ブリテンのピアノ協奏曲は爽快の一言につきる。自身ピアノの名手でもあったブリテンだけあって、どこを聴いてもピアニスティックな効果に溢れている。めくるめく音の洪水。オーケストラの色彩感もさすがブリテン、とても心地よい。プロコフィエフのピアノ協奏曲──とりわけ第1番や第3番──が好きな人ならば絶対に気に入るだろう。ライブ録音で、アンスネスのピアノも絶好調。
ショスタコーヴィチの作品にはマルタ・アルゲリッチやイェフィム・ブロンフマンによる名盤もあるが、アンスネスもそれらに負けてはいない。フットワークのよさ、スピード感、容赦のない「変則ギア」、ジャズっぽいノリに関してはアルゲリッチやブロンフマンを上回るかもしれない。とにかく痛快な演奏だ。
そしてエネスコの《伝説 Légende》。このアンスネス盤で初めて知った曲なのだが、これが凄くよかった。
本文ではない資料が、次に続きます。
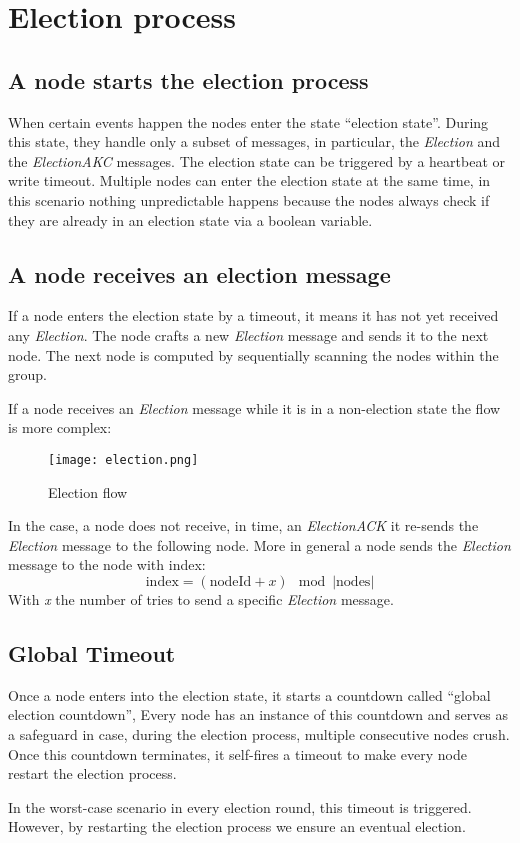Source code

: \section{Election process}

\subsection{A node starts the election process}

When certain events happen the nodes enter the state ``election state''. During this state, they handle only a subset of messages, in particular, the \textit{Election} and the \textit{ElectionAKC} messages. The election state can be triggered by a heartbeat or write timeout. Multiple nodes can enter the election state at the same time, in this scenario nothing unpredictable happens because the nodes always check if they are already in an election state via a boolean variable.

\subsection{A node receives an election message}

If a node enters the election state by a timeout, it means it has not yet received any \textit{Election}. The node crafts a new \textit{Election} message and sends it to the next node. The next node is computed by sequentially scanning the nodes within the group.

If a node receives an \textit{Election} message while it is in a non-election state the flow is more complex:

\begin{figure}[h]
    \centering
    \texttt{[image: election.png]}
    \caption{Election flow}
    \label{fig:election}
\end{figure}

In the case, a node does not receive, in time, an \textit{ElectionACK} it re-sends the \textit{Election} message to the following node. More in general a node sends the \textit{Election} message to the node with index:
\begin{equation*}
    \text{index} = (\text{nodeId} + x) \mod |\text{nodes}|
\end{equation*}
With \textit{x} the number of tries to send a specific \textit{Election} message.

\subsection{Global Timeout}

Once a node enters into the election state, it starts a countdown called ``global election countdown'', Every node has an instance of this countdown and serves as a safeguard in case, during the election process, multiple consecutive nodes crush. Once this countdown terminates, it self-fires a timeout to make every node restart the election process.

In the worst-case scenario in every election round, this timeout is triggered. However, by restarting the election process we ensure an eventual election.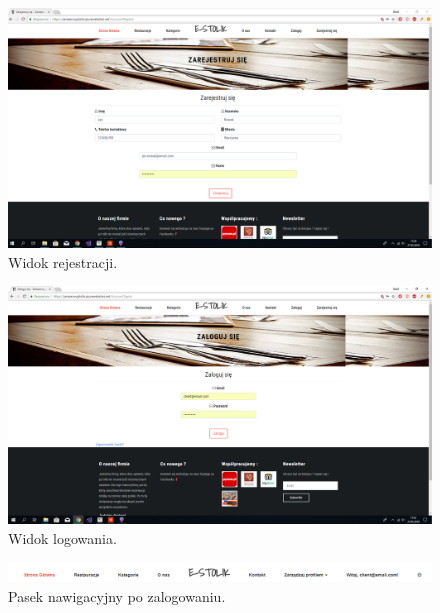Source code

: \documentclass{article}
\begin{document}
\begin{figure}[H]
\centering
	\includegraphics[width=1.00\textwidth]{screens/register.png}
	\caption[caption]{Widok rejestracji.}
	\label{fig:register}
\end{figure}

\begin{figure}[H]
\centering
	\includegraphics[width=1.00\textwidth]{screens/login.png}
	\caption[caption]{Widok logowania.}
	\label{fig:login}
\end{figure}

\begin{figure}[H]
\centering
	\includegraphics[width=1.00\textwidth]{screens/loged_in.png}
	\caption[caption]{Pasek nawigacyjny po zalogowaniu.}
	\label{fig:loged_in}
\end{figure}
\end{document}
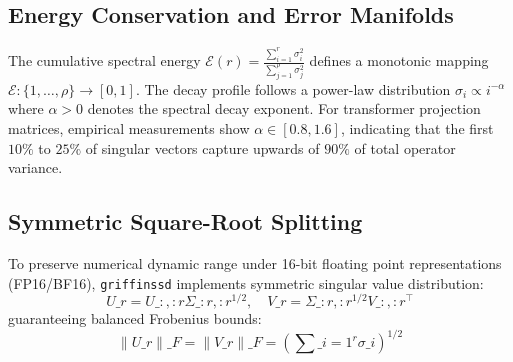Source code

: \subsection{Energy Conservation and Error Manifolds}
The cumulative spectral energy $\mathcal{E}(r) = \frac{\sum_{i=1}^r \sigma_i^2}{\sum_{j=1}^\rho \sigma_j^2}$ defines a monotonic mapping $\mathcal{E}: \{1, \dots, \rho\} \to [0, 1]$. The decay profile follows a power-law distribution $\sigma_i \propto i^{-\alpha}$ where $\alpha > 0$ denotes the spectral decay exponent. For transformer projection matrices, empirical measurements show $\alpha \in [0.8, 1.6]$, indicating that the first $10\%$ to $25\%$ of singular vectors capture upwards of $90\%$ of total operator variance.

\subsection{Symmetric Square-Root Splitting}
To preserve numerical dynamic range under 16-bit floating point representations (FP16/BF16), \texttt{griffinssd} implements symmetric singular value distribution:
\[
U\_r = U\_{:, :r} \Sigma\_{:r, :r}^{1/2}, \quad V\_r = \Sigma\_{:r, :r}^{1/2} V\_{:, :r}^\top
\]
guaranteeing balanced Frobenius bounds:
\[
\|U\_r\|\_F = \|V\_r\|\_F = \left( \sum\_{i=1}^{r} \sigma\_i \right)^{1/2}
\]
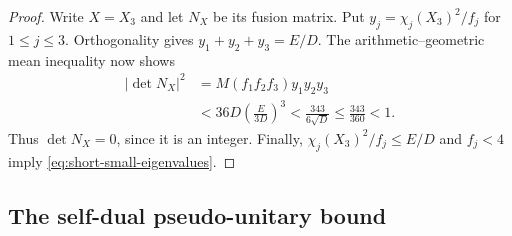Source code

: \documentclass[11pt]{amsart}
\theoremstyle{definition}
\numberwithin{equation}{section}
\begin{document}
\begin{proof}
Write $X=X_3$ and let $N_X$ be its fusion matrix. Put
$y_j=\chi_j(X_3)^2/f_j$ for $1\leq j\leq3$.
Orthogonality gives $y_1+y_2+y_3=E/D$. The arithmetic--geometric mean
inequality now shows
\begin{align*}
 |\det N_X|^2
 &=M(f_1f_2f_3)y_1y_2y_3\\
 &<36D\left(\frac{E}{3D}\right)^3
 <\frac{343}{6\sqrt D}\leq\frac{343}{360}<1.
\end{align*}
Thus $\det N_X=0$, since it is an integer. Finally,
$\chi_j(X_3)^2/f_j\leq E/D$ and $f_j<4$ imply
\eqref{eq:short-small-eigenvalues}.
\end{proof}

\subsection{The self-dual pseudo-unitary bound}\label{sec:pu}
\end{document}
ブリテンの曲には作曲家自身の指揮とリヒテルによる定番の録音があるし、ショスタコも上記の著名ピアニストらによるディスクがある。でも、このエネスコの曲は、アンスネス盤を聴かなかったら、もしかすると、一生聴かなかったかもしれない──もし、そうであったら、とても残念に思う。喩えていえば、クラリネットという楽器(の音色)が好きなのに、ブラームスの《クラリネット・ソナタ》を聴かないで一生を終えてしまうくらいに。
トランペットが物悲しく歌う。ときに叫ぶ。そこにピアノが優しく寄り添う。エネスコの《伝説》は感動的であった。グッときた──目頭が熱くなるくらいに。
Giuliano Sommerhalder - Enescu Légende
*1:CD版『Pictures Reframed』のカップリングはロベルト・シューマンの《子供の情景》。